Good characters

I’m pretty happy with the way GMail filters spam. It captures about 85% of the spam I get, so I don’t waste bandwidth downloading junk. And the filter built into Apple’s gets almost all the rest.

(As an aside, GMail makes handling email on two computers a breeze. I run on my desktop machine at work, and it downloads from GMail and keeps local copies of important messages. My laptop, on the other hand, uses GMail directly and exclusively; I know that any work-related messages I send from my laptop will be picked up by the desktop machine the next time it checks mail. With this arrangement I have my important messages in two locations (actually three, because I backup my desktop every night), but I don’t have to worry about syncing mail between my two computers.)

But GMail could be improved with one simple addition: the ability to filter based on the character set used in the message. I cannot read anything written Asian or Cyrillic characters and no one I know would send me such a message, so it must be spam.
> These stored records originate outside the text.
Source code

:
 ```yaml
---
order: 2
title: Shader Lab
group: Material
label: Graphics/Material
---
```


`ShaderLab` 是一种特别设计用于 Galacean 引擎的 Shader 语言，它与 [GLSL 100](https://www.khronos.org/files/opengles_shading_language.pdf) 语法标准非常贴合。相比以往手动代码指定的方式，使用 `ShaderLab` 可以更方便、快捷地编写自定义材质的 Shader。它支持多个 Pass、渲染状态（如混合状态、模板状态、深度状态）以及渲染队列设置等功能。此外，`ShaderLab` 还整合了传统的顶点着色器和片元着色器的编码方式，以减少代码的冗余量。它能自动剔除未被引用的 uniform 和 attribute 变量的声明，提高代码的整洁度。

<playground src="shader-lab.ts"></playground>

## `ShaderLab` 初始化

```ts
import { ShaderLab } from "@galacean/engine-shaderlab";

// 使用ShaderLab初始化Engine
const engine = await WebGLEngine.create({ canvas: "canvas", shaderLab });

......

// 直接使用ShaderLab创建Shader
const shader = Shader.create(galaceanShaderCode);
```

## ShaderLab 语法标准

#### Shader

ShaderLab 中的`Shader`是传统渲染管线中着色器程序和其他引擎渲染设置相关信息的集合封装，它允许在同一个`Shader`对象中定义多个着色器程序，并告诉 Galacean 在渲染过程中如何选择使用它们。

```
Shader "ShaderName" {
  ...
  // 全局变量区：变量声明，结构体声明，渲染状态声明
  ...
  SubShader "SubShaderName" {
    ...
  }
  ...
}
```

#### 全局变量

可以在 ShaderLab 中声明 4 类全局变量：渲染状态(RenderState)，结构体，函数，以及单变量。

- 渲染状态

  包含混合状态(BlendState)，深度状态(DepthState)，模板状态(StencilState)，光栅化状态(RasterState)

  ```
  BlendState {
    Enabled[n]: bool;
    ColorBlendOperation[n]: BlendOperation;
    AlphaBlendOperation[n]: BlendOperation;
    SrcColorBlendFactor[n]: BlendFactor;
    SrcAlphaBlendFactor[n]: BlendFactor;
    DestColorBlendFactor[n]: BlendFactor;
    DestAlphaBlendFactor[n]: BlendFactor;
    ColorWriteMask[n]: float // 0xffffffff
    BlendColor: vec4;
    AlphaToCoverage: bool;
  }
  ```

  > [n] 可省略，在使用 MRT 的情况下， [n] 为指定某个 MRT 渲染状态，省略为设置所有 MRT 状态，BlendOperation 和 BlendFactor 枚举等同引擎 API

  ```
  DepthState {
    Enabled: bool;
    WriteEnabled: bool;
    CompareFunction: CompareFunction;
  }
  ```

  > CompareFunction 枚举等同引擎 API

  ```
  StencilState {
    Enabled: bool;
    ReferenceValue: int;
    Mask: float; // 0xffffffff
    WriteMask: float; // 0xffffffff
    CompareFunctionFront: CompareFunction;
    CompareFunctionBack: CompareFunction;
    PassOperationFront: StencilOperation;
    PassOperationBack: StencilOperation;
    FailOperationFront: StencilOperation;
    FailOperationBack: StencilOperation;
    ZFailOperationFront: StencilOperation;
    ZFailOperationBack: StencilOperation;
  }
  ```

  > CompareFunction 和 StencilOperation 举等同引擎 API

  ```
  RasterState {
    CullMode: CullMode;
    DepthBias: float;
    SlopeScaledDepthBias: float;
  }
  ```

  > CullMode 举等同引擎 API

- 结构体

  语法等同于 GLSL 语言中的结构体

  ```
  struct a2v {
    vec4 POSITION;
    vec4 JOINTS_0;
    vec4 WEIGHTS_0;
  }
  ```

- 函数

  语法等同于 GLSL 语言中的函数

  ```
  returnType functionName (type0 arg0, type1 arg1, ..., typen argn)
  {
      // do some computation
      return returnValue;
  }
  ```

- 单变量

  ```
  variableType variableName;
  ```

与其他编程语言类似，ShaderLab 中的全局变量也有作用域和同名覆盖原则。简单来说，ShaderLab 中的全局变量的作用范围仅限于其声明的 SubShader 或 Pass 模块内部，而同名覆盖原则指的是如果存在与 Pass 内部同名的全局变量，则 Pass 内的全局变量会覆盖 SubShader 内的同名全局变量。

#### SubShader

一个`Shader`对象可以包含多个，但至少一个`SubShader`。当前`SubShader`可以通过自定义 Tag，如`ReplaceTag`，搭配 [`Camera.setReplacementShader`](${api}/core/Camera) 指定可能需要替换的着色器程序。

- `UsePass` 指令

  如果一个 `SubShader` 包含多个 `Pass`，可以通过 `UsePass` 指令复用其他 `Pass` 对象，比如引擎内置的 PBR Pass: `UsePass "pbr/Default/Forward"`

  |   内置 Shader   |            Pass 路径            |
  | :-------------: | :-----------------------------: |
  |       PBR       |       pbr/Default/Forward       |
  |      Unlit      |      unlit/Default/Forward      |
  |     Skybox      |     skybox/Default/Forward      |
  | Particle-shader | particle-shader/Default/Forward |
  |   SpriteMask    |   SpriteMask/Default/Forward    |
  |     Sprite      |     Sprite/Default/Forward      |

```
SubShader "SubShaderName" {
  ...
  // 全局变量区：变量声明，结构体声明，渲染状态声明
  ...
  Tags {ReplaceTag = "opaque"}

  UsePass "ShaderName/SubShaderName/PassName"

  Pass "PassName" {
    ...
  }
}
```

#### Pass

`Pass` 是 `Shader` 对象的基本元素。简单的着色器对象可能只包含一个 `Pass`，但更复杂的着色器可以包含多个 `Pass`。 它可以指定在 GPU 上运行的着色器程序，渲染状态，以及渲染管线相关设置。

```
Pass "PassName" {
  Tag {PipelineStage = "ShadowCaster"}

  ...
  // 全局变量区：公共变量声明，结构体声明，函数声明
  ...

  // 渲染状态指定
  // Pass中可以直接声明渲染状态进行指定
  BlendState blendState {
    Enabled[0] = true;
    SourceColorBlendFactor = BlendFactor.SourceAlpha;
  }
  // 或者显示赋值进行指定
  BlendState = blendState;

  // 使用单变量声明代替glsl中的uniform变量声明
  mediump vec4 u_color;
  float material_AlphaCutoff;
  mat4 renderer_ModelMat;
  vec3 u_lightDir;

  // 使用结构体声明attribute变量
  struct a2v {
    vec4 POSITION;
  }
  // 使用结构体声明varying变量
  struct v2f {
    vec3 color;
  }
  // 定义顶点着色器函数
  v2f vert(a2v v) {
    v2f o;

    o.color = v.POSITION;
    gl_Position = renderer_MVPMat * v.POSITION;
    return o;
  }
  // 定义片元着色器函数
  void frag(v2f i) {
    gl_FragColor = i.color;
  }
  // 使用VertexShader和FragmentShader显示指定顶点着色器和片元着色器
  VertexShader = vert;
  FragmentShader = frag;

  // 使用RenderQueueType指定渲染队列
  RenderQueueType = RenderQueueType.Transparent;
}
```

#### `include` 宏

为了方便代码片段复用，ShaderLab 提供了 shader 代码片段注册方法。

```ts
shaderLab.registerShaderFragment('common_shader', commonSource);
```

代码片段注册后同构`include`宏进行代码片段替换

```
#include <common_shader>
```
Back in my Linux days, I used the procmail filter given in the Bogofilter FAQ to eliminate Asian spam before my spam filter even saw it. (Unfortunately, this clever filtering was all done locally, so there was no bandwidth savings.)

The character set used in an email message is supposed to be the header—this is how an email client knows which font to use when displaying the message. If the Content-Type header is “text/plain” or “text/html,” a “charset= something ” subheader will tell us when the message uses Asian characters (the something is usually “gb2312” or “big5”) or Cyrillic (where the something is typically “koi8-r” or “windows-1251”). For multipart messages, the header for each part will have this sort of information. The Google folks are generally considered the smartest working on the web today; they should be able to whip up a character set filter in no time.

I’ll bet if they did, their users would love GMail even more. I sure would.